◆ WHAT TO WORK ON ◆
The records must be duplicated exactly, with every picture left out.

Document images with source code
━━━━━━━━━━

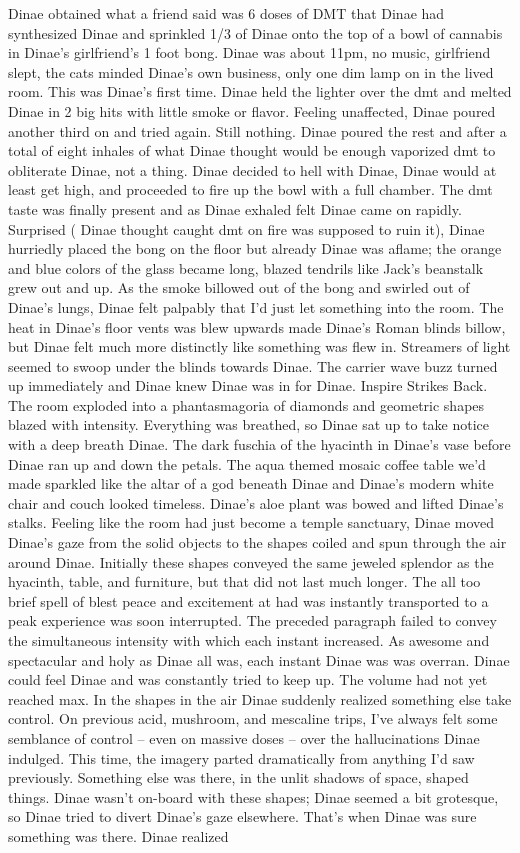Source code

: \documentclass[12pt]{book}
\begin{document}
Dinae obtained what a friend said was 6 doses of DMT that Dinae had synthesized Dinae and sprinkled 1/3 of Dinae onto the top of a bowl of cannabis in Dinae's girlfriend's 1 foot bong. Dinae was about 11pm, no music, girlfriend slept, the cats minded Dinae's own business, only one dim lamp on in the lived room. This was Dinae's first time. Dinae held the lighter over the dmt and melted Dinae in 2 big hits with little smoke or flavor. Feeling unaffected, Dinae poured another third on and tried again. Still nothing. Dinae poured the rest and after a total of eight inhales of what Dinae thought would be enough vaporized dmt to obliterate Dinae, not a thing. Dinae decided to hell with Dinae, Dinae would at least get high, and proceeded to fire up the bowl with a full chamber. The dmt taste was finally present and as Dinae exhaled felt Dinae came on rapidly. Surprised ( Dinae thought caught dmt on fire was supposed to ruin it), Dinae hurriedly placed the bong on the floor but already Dinae was aflame; the orange and blue colors of the glass became long, blazed tendrils like Jack's beanstalk grew out and up. As the smoke billowed out of the bong and swirled out of Dinae's lungs, Dinae felt palpably that I'd just let something into the room. The heat in Dinae's floor vents was blew upwards made Dinae's Roman blinds billow, but Dinae felt much more distinctly like something was flew in. Streamers of light seemed to swoop under the blinds towards Dinae. The carrier wave buzz turned up immediately and Dinae knew Dinae was in for Dinae. Inspire Strikes Back. The room exploded into a phantasmagoria of diamonds and geometric shapes blazed with intensity. Everything was breathed, so Dinae sat up to take notice with a deep breath Dinae. The dark fuschia of the hyacinth in Dinae's vase before Dinae ran up and down the petals. The aqua themed mosaic coffee table we'd made sparkled like the altar of a god beneath Dinae and Dinae's modern white chair and couch looked timeless. Dinae's aloe plant was bowed and lifted Dinae's stalks. Feeling like the room had just become a temple sanctuary, Dinae moved Dinae's gaze from the solid objects to the shapes coiled and spun through the air around Dinae. Initially these shapes conveyed the same jeweled splendor as the hyacinth, table, and furniture, but that did not last much longer. The all too brief spell of blest peace and excitement at had was instantly transported to a peak experience was soon interrupted. The preceded paragraph failed to convey the simultaneous intensity with which each instant increased. As awesome and spectacular and holy as Dinae all was, each instant Dinae was was overran. Dinae could feel Dinae and was constantly tried to keep up. The volume had not yet reached max. In the shapes in the air Dinae suddenly realized something else take control. On previous acid, mushroom, and mescaline trips, I've always felt some semblance of control -- even on massive doses -- over the hallucinations Dinae indulged. This time, the imagery parted dramatically from anything I'd saw previously. Something else was there, in the unlit shadows of space, shaped things. Dinae wasn't on-board with these shapes; Dinae seemed a bit grotesque, so Dinae tried to divert Dinae's gaze elsewhere. That's when Dinae was sure something was there. Dinae realized 
\end{document}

━━━━━━━━━━

◆ TASK OUTPUT ◆
Source code

: \documentclass[12pt]{book}
\begin{document}
Dinae obtained what a friend said was 6 doses of DMT that Dinae had synthesized Dinae and sprinkled 1/3 of Dinae onto the top of a bowl of cannabis in Dinae's girlfriend's 1 foot bong. Dinae was about 11pm, no music, girlfriend slept, the cats minded Dinae's own business, only one dim lamp on in the lived room. This was Dinae's first time. Dinae held the lighter over the dmt and melted Dinae in 2 big hits with little smoke or flavor. Feeling unaffected, Dinae poured another third on and tried again. Still nothing. Dinae poured the rest and after a total of eight inhales of what Dinae thought would be enough vaporized dmt to obliterate Dinae, not a thing. Dinae decided to hell with Dinae, Dinae would at least get high, and proceeded to fire up the bowl with a full chamber. The dmt taste was finally present and as Dinae exhaled felt Dinae came on rapidly. Surprised ( Dinae thought caught dmt on fire was supposed to ruin it), Dinae hurriedly placed the bong on the floor but already Dinae was aflame; the orange and blue colors of the glass became long, blazed tendrils like Jack's beanstalk grew out and up. As the smoke billowed out of the bong and swirled out of Dinae's lungs, Dinae felt palpably that I'd just let something into the room. The heat in Dinae's floor vents was blew upwards made Dinae's Roman blinds billow, but Dinae felt much more distinctly like something was flew in. Streamers of light seemed to swoop under the blinds towards Dinae. The carrier wave buzz turned up immediately and Dinae knew Dinae was in for Dinae. Inspire Strikes Back. The room exploded into a phantasmagoria of diamonds and geometric shapes blazed with intensity. Everything was breathed, so Dinae sat up to take notice with a deep breath Dinae. The dark fuschia of the hyacinth in Dinae's vase before Dinae ran up and down the petals. The aqua themed mosaic coffee table we'd made sparkled like the altar of a god beneath Dinae and Dinae's modern white chair and couch looked timeless. Dinae's aloe plant was bowed and lifted Dinae's stalks. Feeling like the room had just become a temple sanctuary, Dinae moved Dinae's gaze from the solid objects to the shapes coiled and spun through the air around Dinae. Initially these shapes conveyed the same jeweled splendor as the hyacinth, table, and furniture, but that did not last much longer. The all too brief spell of blest peace and excitement at had was instantly transported to a peak experience was soon interrupted. The preceded paragraph failed to convey the simultaneous intensity with which each instant increased. As awesome and spectacular and holy as Dinae all was, each instant Dinae was was overran. Dinae could feel Dinae and was constantly tried to keep up. The volume had not yet reached max. In the shapes in the air Dinae suddenly realized something else take control. On previous acid, mushroom, and mescaline trips, I've always felt some semblance of control -- even on massive doses -- over the hallucinations Dinae indulged. This time, the imagery parted dramatically from anything I'd saw previously. Something else was there, in the unlit shadows of space, shaped things. Dinae wasn't on-board with these shapes; Dinae seemed a bit grotesque, so Dinae tried to divert Dinae's gaze elsewhere. That's when Dinae was sure something was there. Dinae realized 
\end{document}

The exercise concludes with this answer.